If managed properly, this makes each method much smaller and much more single-minded. As a nice side-effect, the final application object will only contain the code that it requires. If the option --max_file isn’t passed, the algorithm won’t have an additional ‘if’ statement to deal with per iteration. It’s not much, but it will make the default case just a tad faster. I must say, however, that this is not a free lunch: if the option is passed, the running time will be slower than if a simple ‘if’ was used. But that trade-off can make sense, like here where I’m ready to have a slight penalty when I run my test runs, but really want to have the tires screeching for the main event.

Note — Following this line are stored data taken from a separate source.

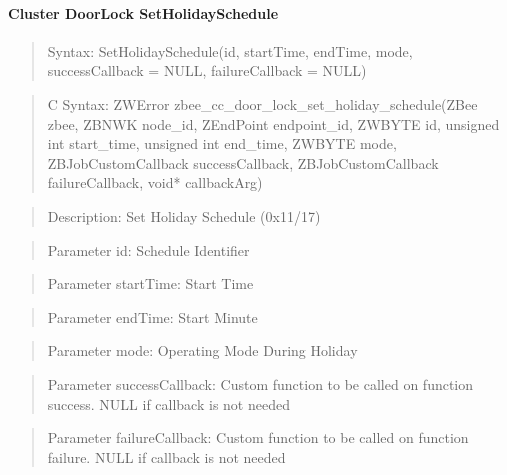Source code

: \paragraph{Cluster DoorLock SetHolidaySchedule}
\begin{quote}Syntax: SetHolidaySchedule(id, startTime, endTime, mode, successCallback = NULL, failureCallback = NULL)\end{quote}
\begin{quote}C Syntax: ZWError zbee\_cc\_door\_lock\_set\_holiday\_schedule(ZBee zbee, ZBNWK node\_id, ZEndPoint endpoint\_id, ZWBYTE id, unsigned int start\_time, unsigned int end\_time, ZWBYTE mode, ZBJobCustomCallback successCallback, ZBJobCustomCallback failureCallback, void* callbackArg)\end{quote}
\begin{quote}Description: Set Holiday Schedule (0x11/17)\end{quote}
\begin{quote}Parameter id: Schedule Identifier\end{quote}
\begin{quote}Parameter startTime: Start Time\end{quote}
\begin{quote}Parameter endTime: Start Minute\end{quote}
\begin{quote}Parameter mode: Operating Mode During Holiday\end{quote}
\begin{quote}Parameter successCallback: Custom function to be called on function success. NULL if callback is not needed\end{quote}
\begin{quote}Parameter failureCallback: Custom function to be called on function failure. NULL if callback is not needed\end{quote}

Finally, The Core Algorithm

With all boilerplate stuff dealt with, we can focus on the core problem. After some experimenting, I ended up with a recipe that isn’t exactly ground-breaking, but seems to be efficient. The encountered files are first classified by file size. For files of the same size, we compare the first X bytes of the file (where ‘X’ is fairly small). If they share that beginning, we compare their last X bytes (in case we’re dealing with file types with the same preamble). Then, ultimately, we compare full-file digests (using Digest::xxHash which is pretty damn fast). Everything is only computed if required, and then cached so that we do the work only once.

Translated into code, it looks pretty much like


# in class Deduper

sub next_dupe {
    my $self = shift;

    return if $self->finished;

    while( my $file = $self->file_iterator->() ) {
        $file = Deduper::File->new( path => $file );
        my $orig = $self->is_dupe($file) or next;
        return $orig => $file;
    }

    $self->finished(1);
    return;
}

sub is_dupe {
    my( $self, $file ) = @_;

    return $_ for $self->find_orig($file);

    # not a dupe? enter it in the registry
    $self->add_file($file);

    return;
}

sub find_orig {
    my( $self, $file ) = @_;

    # do we have any file of the same size?
    my $candidates = $self->files->{$file->size}
        or return;

    my @c;

    # only have a sub-hash if we have more than one
    # file, so as not to compute the 'hash' (beginning of the file) 
    # needlessly
    if( ref $candidates eq 'Deduper::File' ) {
        return if $candidates->hash ne $file->hash;
        @c = ( $candidates );
    }
    else {
        @c = @{ $candidates->{$file->hash} || return };
    }

    # first check if any share the same inode
    my $inode = $file->inode;
    for ( @c ) {
        return $_ if $_->inode == $inode;
    }

    # then check if dupes
    for ( @c ) {
        return $_ if $_->is_dupe($file);
    }

    return;
}

sub add_file {
    my( $self, $file ) = @_;

    if( my $ref = $self->files->{$file->size} ) {
        if ( ref $ref  eq 'Deduper::File' ) {
            $ref = $self->files->{$file->size} = { $ref->hash => [ $ref ] };
        }
        push @{$ref->{$file->hash}}, $file;
    }
    else {
        # nothing yet, just put the sucker
        $self->files->{$file->size} = $file;
    }

}

# and then in Deduper::File

sub is_dupe {
    my( $self, $other ) = @_;

    # if we are here, it's assumed the sizes are the same
    # and the beginning hashes are the same

    # different hashes?
    return $self->end_hash eq $other->end_hash
        && $self->digest eq $other->digest;
}

And I Give You The Pudding, Fully Cooked

The application, as submitted to the contest, can be found on GitHub.

“And how did it fare, performance-wise?”, you ask? Well, if the contest results are to be trusted, it processed the 100G monster in a little less than 4 minutes which, I think, ain’t too shabby.

Mostly considering that, y’know, it turned out to be the best time of all submitted entries. :-)